• **TASK TO CARRY OUT**: Copy, from the material below, every line in which the word "first" can be found.
──────────
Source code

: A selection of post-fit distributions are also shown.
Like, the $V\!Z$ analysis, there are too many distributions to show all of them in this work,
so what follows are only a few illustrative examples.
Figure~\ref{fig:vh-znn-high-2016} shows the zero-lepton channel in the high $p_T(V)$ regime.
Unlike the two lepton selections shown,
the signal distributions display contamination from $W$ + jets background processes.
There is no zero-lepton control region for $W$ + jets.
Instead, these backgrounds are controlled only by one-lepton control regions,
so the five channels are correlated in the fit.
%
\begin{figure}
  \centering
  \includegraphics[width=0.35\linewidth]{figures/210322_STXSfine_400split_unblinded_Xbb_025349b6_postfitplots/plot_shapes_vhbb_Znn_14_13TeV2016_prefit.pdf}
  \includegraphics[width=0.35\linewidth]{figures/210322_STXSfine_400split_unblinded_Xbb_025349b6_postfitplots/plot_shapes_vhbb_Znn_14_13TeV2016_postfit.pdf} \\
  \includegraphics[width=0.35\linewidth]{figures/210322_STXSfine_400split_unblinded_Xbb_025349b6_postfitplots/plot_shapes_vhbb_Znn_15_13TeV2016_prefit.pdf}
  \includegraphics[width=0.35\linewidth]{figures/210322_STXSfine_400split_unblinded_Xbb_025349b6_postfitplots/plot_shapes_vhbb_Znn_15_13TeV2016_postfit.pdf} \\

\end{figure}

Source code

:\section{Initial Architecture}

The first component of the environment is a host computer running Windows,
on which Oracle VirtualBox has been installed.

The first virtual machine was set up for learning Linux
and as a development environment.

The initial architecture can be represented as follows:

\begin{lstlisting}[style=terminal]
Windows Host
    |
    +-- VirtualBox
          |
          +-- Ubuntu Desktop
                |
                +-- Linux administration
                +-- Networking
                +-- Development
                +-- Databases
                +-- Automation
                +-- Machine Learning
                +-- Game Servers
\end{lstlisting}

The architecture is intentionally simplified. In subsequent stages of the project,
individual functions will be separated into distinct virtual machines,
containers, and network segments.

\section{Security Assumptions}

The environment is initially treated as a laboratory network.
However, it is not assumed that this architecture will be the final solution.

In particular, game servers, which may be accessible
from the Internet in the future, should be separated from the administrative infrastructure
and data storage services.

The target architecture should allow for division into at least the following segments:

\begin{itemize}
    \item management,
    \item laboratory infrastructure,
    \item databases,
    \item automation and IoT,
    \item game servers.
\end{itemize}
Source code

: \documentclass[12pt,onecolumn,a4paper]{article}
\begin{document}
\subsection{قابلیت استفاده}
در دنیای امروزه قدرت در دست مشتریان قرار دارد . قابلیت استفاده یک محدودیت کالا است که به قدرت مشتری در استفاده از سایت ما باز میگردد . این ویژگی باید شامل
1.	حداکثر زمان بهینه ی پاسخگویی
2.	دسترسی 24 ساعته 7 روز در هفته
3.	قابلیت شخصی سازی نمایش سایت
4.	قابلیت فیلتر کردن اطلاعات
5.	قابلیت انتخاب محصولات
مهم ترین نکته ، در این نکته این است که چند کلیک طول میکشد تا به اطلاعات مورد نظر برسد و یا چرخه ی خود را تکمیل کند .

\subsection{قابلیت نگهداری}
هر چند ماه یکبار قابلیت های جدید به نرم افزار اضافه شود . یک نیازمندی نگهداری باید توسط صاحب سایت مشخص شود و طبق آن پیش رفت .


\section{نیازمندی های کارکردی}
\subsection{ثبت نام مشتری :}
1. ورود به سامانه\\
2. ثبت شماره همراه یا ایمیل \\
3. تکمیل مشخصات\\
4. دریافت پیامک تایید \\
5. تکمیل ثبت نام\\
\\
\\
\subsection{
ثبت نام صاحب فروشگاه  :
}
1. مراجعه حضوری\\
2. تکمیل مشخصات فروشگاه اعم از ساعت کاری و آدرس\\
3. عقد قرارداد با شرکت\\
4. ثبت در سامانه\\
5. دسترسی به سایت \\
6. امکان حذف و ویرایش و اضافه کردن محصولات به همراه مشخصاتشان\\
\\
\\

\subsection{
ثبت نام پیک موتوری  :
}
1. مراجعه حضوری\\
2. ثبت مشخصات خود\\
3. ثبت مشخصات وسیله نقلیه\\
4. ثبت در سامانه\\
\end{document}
──────────
• **SOLUTION TO THIS PROBLEM**:
The first component of the environment is a host computer running Windows,
The first virtual machine was set up for learning Linux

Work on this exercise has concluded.